My crown came in perfect condition and I haven;t tried my "made-in-China" Harris knock-off bipod. If it doesn;t fit like the one pictured, I'll unscrew the nut, fill the hole, drill a new hole, and re-install it where it will work. That stock isn;t "that" nice that it can't take a little fanaggling. It's too bad your SF came with a dinged crown UTMATT, I think I'd send that one back.

I spent all day Sunday at the range breaking it in. From 0930 to 1630 I fired 40 rounds - ten 40gr Sierras and ten 60 gr Sierras, and twenty 50gr Speers. I wasn;t shooting for accuracy becasue I was cleaning after each round for the first twenty, but even so, I was satisfied with the clusters. After the first 20 rounds, I went to cleaning after every 3 rounds for the remainder. Next trip I'll be cleaning after every 5 rounds for twenty or so.....

Shooting this rifle is a dream..... I love this rifle! Last week before shooting the rifle and while mounting the scope, I put one of my homemade "snap-caps" in and dry fired it a dozen or so times. Though the trigger felt very nice and creep-less, I couldn;t help lightening the trigger by a full turn plus a tad more.

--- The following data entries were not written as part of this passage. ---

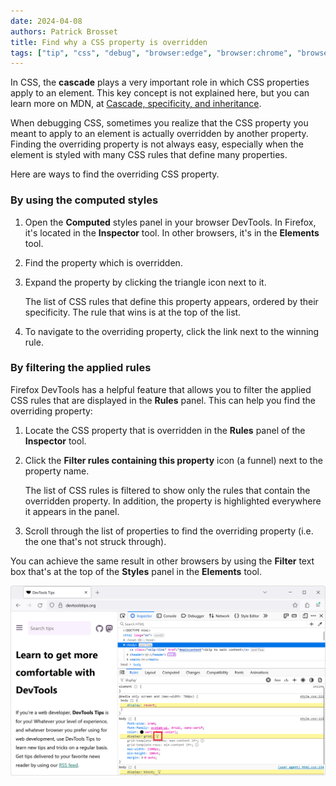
 ```yaml
---
date: 2024-04-08
authors: Patrick Brosset
title: Find why a CSS property is overridden
tags: ["tip", "css", "debug", "browser:edge", "browser:chrome", "browser:safari", "browser:firefox"]
---
```

In CSS, the **cascade** plays a very important role in which CSS properties apply to an element. This key concept is not explained here, but you can learn more on MDN, at [Cascade, specificity, and inheritance](https://developer.mozilla.org/docs/Learn/CSS/Building_blocks/Cascade_and_inheritance).

When debugging CSS, sometimes you realize that the CSS property you meant to apply to an element is actually overridden by another property. Finding the overriding property is not always easy, especially when the element is styled with many CSS rules that define many properties.

Here are ways to find the overriding CSS property.

### By using the computed styles

1. Open the **Computed** styles panel in your browser DevTools. In Firefox, it's located in the **Inspector** tool. In other browsers, it's in the **Elements** tool.
1. Find the property which is overridden.
1. Expand the property by clicking the triangle icon next to it.

   The list of CSS rules that define this property appears, ordered by their specificity. The rule that wins is at the top of the list.

1. To navigate to the overriding property, click the link next to the winning rule.

### By filtering the applied rules

Firefox DevTools has a helpful feature that allows you to filter the applied CSS rules that are displayed in the **Rules** panel. This can help you find the overriding property:

1. Locate the CSS property that is overridden in the **Rules** panel of the **Inspector** tool.
1. Click the **Filter rules containing this property** icon (a funnel) next to the property name.

   The list of CSS rules is filtered to show only the rules that contain the overridden property. In addition, the property is highlighted everywhere it appears in the panel.

1. Scroll through the list of properties to find the overriding property (i.e. the one that's not struck through).

You can achieve the same result in other browsers by using the **Filter** text box that's at the top of the **Styles** panel in the **Elements** tool.

![Firefox DevTools, showing the Inspector tool and the Rules panel. The filter icon was clicked next to the display property, and the other display properties from other rules are highlighted.](../../assets/img/find-why-css-property-is-overridden.png)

They say the trigger comes set at about 3.5, so I figure when I was shooting Sunday that the trigger is set at about 2.5 pounds....more or less. Probably a tad less.....

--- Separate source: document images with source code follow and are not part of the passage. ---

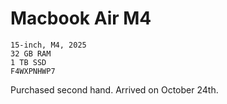 # Macbook Air M4

```text
15-inch, M4, 2025
32 GB RAM 
1 TB SSD
F4WXPNHWP7
```

Purchased second hand. 
Arrived on October 24th.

I put Warne silver steel bases on it and the Burris Signature Z rings with standard, supplied inserts (man, these things are nice! Easy!). Then I topped it off with a Nikkon 6-18x40 SF that was on sale at Midway. I bore-sighted it and thought I had the scope set just about right for eye relief. But....... when I got to the range, and after the first 8 or 10 rounds and dialing the scope in, I decided to slide it forward about .5" or so. That only affected my sight-in by about .7" horizontal and maybe .5" vertical, so I didn;t have much adjusting to do to get back on track.


----------



## utmatt20 (Oct 14, 2009)

You forgot the most important part. How does it shoot? What kind of groups? is there much recoil?


----------



## utmatt20 (Oct 14, 2009)

Also, What did you pay for the rifle? My dealer buddy gave it to us at cost. I just wonder how much we saved.


----------